In recognition of the deeply and sincerely held conscientious reservations of many Fine Gael Parliamentary Party members (Legislators) and in accordance with Article 115 (page 8) of the EPP Party Platform Document adopted by Fine Gael at the EPP Statutory Congress, Bucharest, Romania, 17-18 October 2012 which states:

"We consider that it is necessary to respect the right of conscientious objection.",

the only reasonable and correct basis for voting in respect of the proposed Legislation is that there should be a Free Vote, without imposition of a Whip, for each Fine Gael Parliamentary Party member, out of respect for the informed personal conscience of Legislators in voting on such important proposed Legislation which goes to the core and impacts directly Articles 40.3.1, 40.3.2, 40.3.3, 15.5.2, and 28.3.3 of the Constitution all of which Articles deal with matters of Life and basic Human Rights.

I respectfully ask that you would support a Free Vote for each Fine Gael Parliamentary Party member out of respect for informed personal conscience during passage of the above Bill.

I wish to assure you of my loyalty to Fine Gael, traditional Fine Gael values and the values of the EPP.

I fully respect your Presidency of the Fine Gael Party, your Leadership of the Fine Gael Party and your Office of Taoiseach of the Government of the Republic of Ireland.

Please accept my kindest personal best wishes,

Yours sincerely,

Peter Mathews.

The Minister for Health also received this letter. When doctors qualify they voluntarily take the hippocratic oath to serve the people of this country. We too make a solemn prayer every morning before the commencement of business in the House:

Direct, we beseech Thee, O Lord, our actions by Thy holy inspirations and carry them on by Thy gracious assistance; that every word and work of ours may always begin from Thee, and by Thee be happily ended; through Christ our Lord. Amen.
This is not a Catholic badge to put on the oath to which doctors swear from the time of Hippocrates, 500 years before Christianity. This is basic philosophy on the dignity of human life.

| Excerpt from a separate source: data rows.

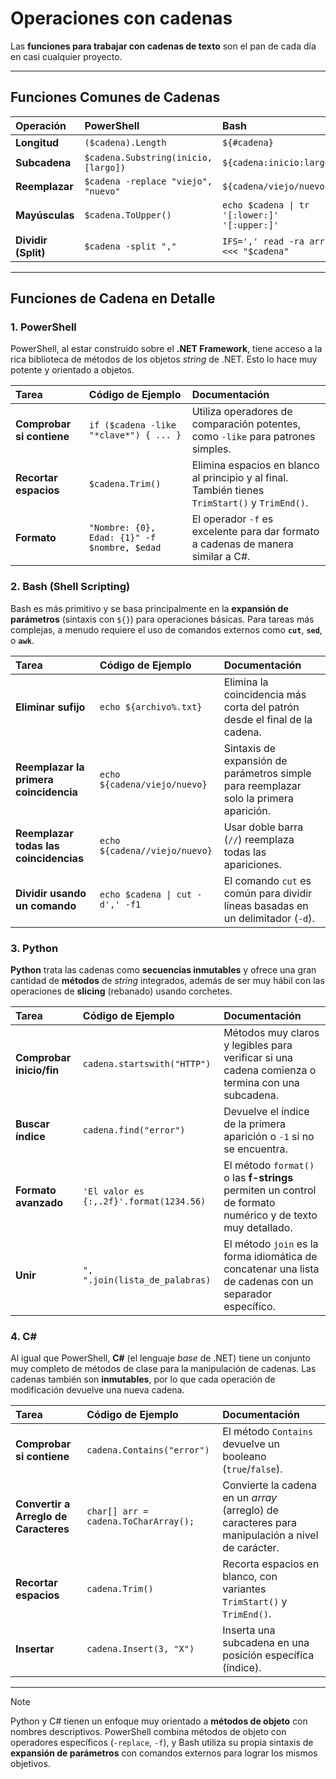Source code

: # Operaciones con cadenas

Las **funciones para trabajar con cadenas de texto** son el pan de cada día en casi cualquier proyecto.

---

## Funciones Comunes de Cadenas

| Operación | PowerShell | Bash | Python | C# |
| :--- | :--- | :--- | :--- | :--- |
| **Longitud** | `($cadena).Length` | `${#cadena}` | `len(cadena)` | `cadena.Length` |
| **Subcadena** | `$cadena.Substring(inicio, [largo])` | `${cadena:inicio:largo}` | `cadena[inicio:fin]` | `cadena.Substring(inicio, [largo])` |
| **Reemplazar** | `$cadena -replace "viejo", "nuevo"` | `${cadena/viejo/nuevo}` | `cadena.replace("viejo", "nuevo")` | `cadena.Replace("viejo", "nuevo")` |
| **Mayúsculas** | `$cadena.ToUpper()` | `echo $cadena \| tr '[:lower:]' '[:upper:]'` | `cadena.upper()` | `cadena.ToUpper()` |
| **Dividir (Split)** | `$cadena -split ","` | `IFS=',' read -ra arr <<< "$cadena"` | `cadena.split(',')` | `cadena.Split(',')` |

---

## Funciones de Cadena en Detalle

### 1. PowerShell

PowerShell, al estar construido sobre el **.NET Framework**, tiene acceso a la rica biblioteca de métodos de los objetos *string* de .NET. Esto lo hace muy potente y orientado a objetos.

| Tarea | Código de Ejemplo | Documentación |
| :--- | :--- | :--- |
| **Comprobar si contiene** | `if ($cadena -like "*clave*") { ... }` | Utiliza operadores de comparación potentes, como `-like` para patrones simples. |
| **Recortar espacios** | `$cadena.Trim()` | Elimina espacios en blanco al principio y al final. También tienes `TrimStart()` y `TrimEnd()`. |
| **Formato** | `"Nombre: {0}, Edad: {1}" -f $nombre, $edad` | El operador `-f` es excelente para dar formato a cadenas de manera similar a C#. |

### 2. Bash (Shell Scripting)

Bash es más primitivo y se basa principalmente en la **expansión de parámetros** (sintaxis con `${}`) para operaciones básicas. Para tareas más complejas, a menudo requiere el uso de comandos externos como **`cut`**, **`sed`**, o **`awk`**.

| Tarea | Código de Ejemplo | Documentación |
| :--- | :--- | :--- |
| **Eliminar sufijo** | `echo ${archivo%.txt}` | Elimina la coincidencia más corta del patrón desde el final de la cadena. |
| **Reemplazar la primera coincidencia** | `echo ${cadena/viejo/nuevo}` | Sintaxis de expansión de parámetros simple para reemplazar solo la primera aparición. |
| **Reemplazar todas las coincidencias** | `echo ${cadena//viejo/nuevo}` | Usar doble barra (`//`) reemplaza todas las apariciones. |
| **Dividir usando un comando** | `echo $cadena \| cut -d',' -f1` | El comando `cut` es común para dividir líneas basadas en un delimitador (`-d`). |

### 3. Python

**Python** trata las cadenas como **secuencias inmutables** y ofrece una gran cantidad de **métodos** de *string* integrados, además de ser muy hábil con las operaciones de **slicing** (rebanado) usando corchetes.

| Tarea | Código de Ejemplo | Documentación |
| :--- | :--- | :--- |
| **Comprobar inicio/fin** | `cadena.startswith("HTTP")` | Métodos muy claros y legibles para verificar si una cadena comienza o termina con una subcadena. |
| **Buscar índice** | `cadena.find("error")` | Devuelve el índice de la primera aparición o `-1` si no se encuentra. |
| **Formato avanzado** | `'El valor es {:,.2f}'.format(1234.56)` | El método `format()` o las **f-strings** permiten un control de formato numérico y de texto muy detallado. |
| **Unir** | `", ".join(lista_de_palabras)` | El método `join` es la forma idiomática de concatenar una lista de cadenas con un separador específico. |

### 4. C\#

Al igual que PowerShell, **C#** (el lenguaje *base* de .NET) tiene un conjunto muy completo de métodos de clase para la manipulación de cadenas. Las cadenas también son **inmutables**, por lo que cada operación de modificación devuelve una nueva cadena.

| Tarea | Código de Ejemplo | Documentación |
| :--- | :--- | :--- |
| **Comprobar si contiene** | `cadena.Contains("error")` | El método `Contains` devuelve un booleano (`true`/`false`). |
| **Convertir a Arreglo de Caracteres**| `char[] arr = cadena.ToCharArray();` | Convierte la cadena en un *array* (arreglo) de caracteres para manipulación a nivel de carácter. |
| **Recortar espacios** | `cadena.Trim()` | Recorta espacios en blanco, con variantes `TrimStart()` y `TrimEnd()`. |
| **Insertar** | `cadena.Insert(3, "X")` | Inserta una subcadena en una posición específica (índice). |

---

> [!NOTE]
> Python y C# tienen un enfoque muy orientado a **métodos de objeto** con nombres descriptivos. PowerShell combina métodos de objeto con operadores específicos (`-replace`, `-f`), y Bash utiliza su propia sintaxis de **expansión de parámetros** con comandos externos para lograr los mismos objetivos.
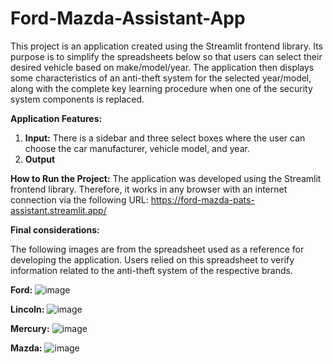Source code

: # Ford-Mazda-Assistant-App

This project is an application created using the Streamlit frontend library. Its purpose is to simplify the spreadsheets below so that users can select their desired vehicle based on make/model/year. The application then displays some characteristics of an anti-theft system for the selected year/model, along with the complete key learning procedure when one of the security system components is replaced.

**Application Features:**
  1. **Input:**
         There is a sidebar and three select boxes where the user can choose the car manufacturer, vehicle model, and 
         year.
  2. **Output**
     

**How to Run the Project:**
The application was developed using the Streamlit frontend library. Therefore, it works in any browser with an internet connection via the following URL: 
https://ford-mazda-pats-assistant.streamlit.app/

**Final considerations:**

The following images are from the spreadsheet used as a reference for developing the application. Users relied on this spreadsheet to verify information related to the anti-theft system of the respective brands.

**Ford:**
![image](https://github.com/user-attachments/assets/52e51188-7635-4d9d-939e-e0ab1271ba3c)

**Lincoln:**
![image](https://github.com/user-attachments/assets/8eeae78e-5e77-44d0-b656-8eb4dd7e22b0)

**Mercury:**
![image](https://github.com/user-attachments/assets/fa2b184a-7a75-4519-9a9f-5106fa1a5fdf)

**Mazda:**
![image](https://github.com/user-attachments/assets/3ea40fde-a2e5-437a-a932-e10e25c317c9)
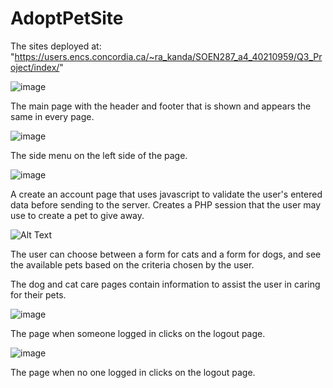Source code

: # AdoptPetSite
The sites deployed at: "https://users.encs.concordia.ca/~ra_kanda/SOEN287_a4_40210959/Q3_Project/index/"

![image](https://user-images.githubusercontent.com/54373272/185286764-036bdd06-b2ea-4fb4-a610-f4e25303da36.png)

The main page with the header and footer that is shown and appears the same in every page.

![image](https://user-images.githubusercontent.com/54373272/185286652-34078029-068a-4bc0-9ad0-b32d9a5a919b.png)

The side menu on the left side of the page.

![image](https://user-images.githubusercontent.com/54373272/185286932-340b1a6c-b218-4dda-b5eb-cd0349ec5509.png)

A create an account page that uses javascript to validate the user's entered data before sending to the server. Creates a PHP session that the user may use to create a pet to give away.

![Alt Text](https://i.gyazo.com/d012d1244ad4a9b46ce2e00958b8278c.gif)

The user can choose between a form for cats and a form for dogs, and see the available pets based on the criteria chosen by the user.

The dog and cat care pages contain information to assist the user in caring for their pets.

![image](https://user-images.githubusercontent.com/54373272/185289265-3dd0c298-a3d0-4428-a874-c55d41e668f9.png)

The page when someone logged in clicks on the logout page.

![image](https://user-images.githubusercontent.com/54373272/185289277-6f813506-ce6d-4ea5-ab14-b2c7a8e7096a.png)

The page when no one logged in clicks on the logout page.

At the public hearings on abortion, people who had the experience of abortion had asked to give their gentle and truthful testimony but were declined. Some of those people attempted suicide after their abortions. They now have teenage and adult children. They could have told us of their first-hand experience what this law seeks to address, yet they were declined. We have a Bill going through on prostitution and prostitutes were listened to. This is not right. I hope we are in a civilised society and everyone understands the gravity of what we are about. I hope everybody has - I expected the same when I joined this House - the right to speak on matters as grave as this.

Since Thursday, I have received over 100 letters, texts, e-mails and phone calls from doctors who said this Bill is wrong. The last letter I got today was from a consultant gynaecologist, Dr. Courtney, with 35 years' experience who was in charge of Cavan hospital. In it he stated:

I worked for 35 years as a consultant with the best results in Ireland and the UK and was never curtailed by law to save women's lives.

Wars come and go. Famines come and go. But abortion comes and stays and eats its way into the heart of a people as it has done in England. Seven thousand, four hundred [abortions] in 1966. One hundred and fifty thousand in 1972. Two hundred thousand today.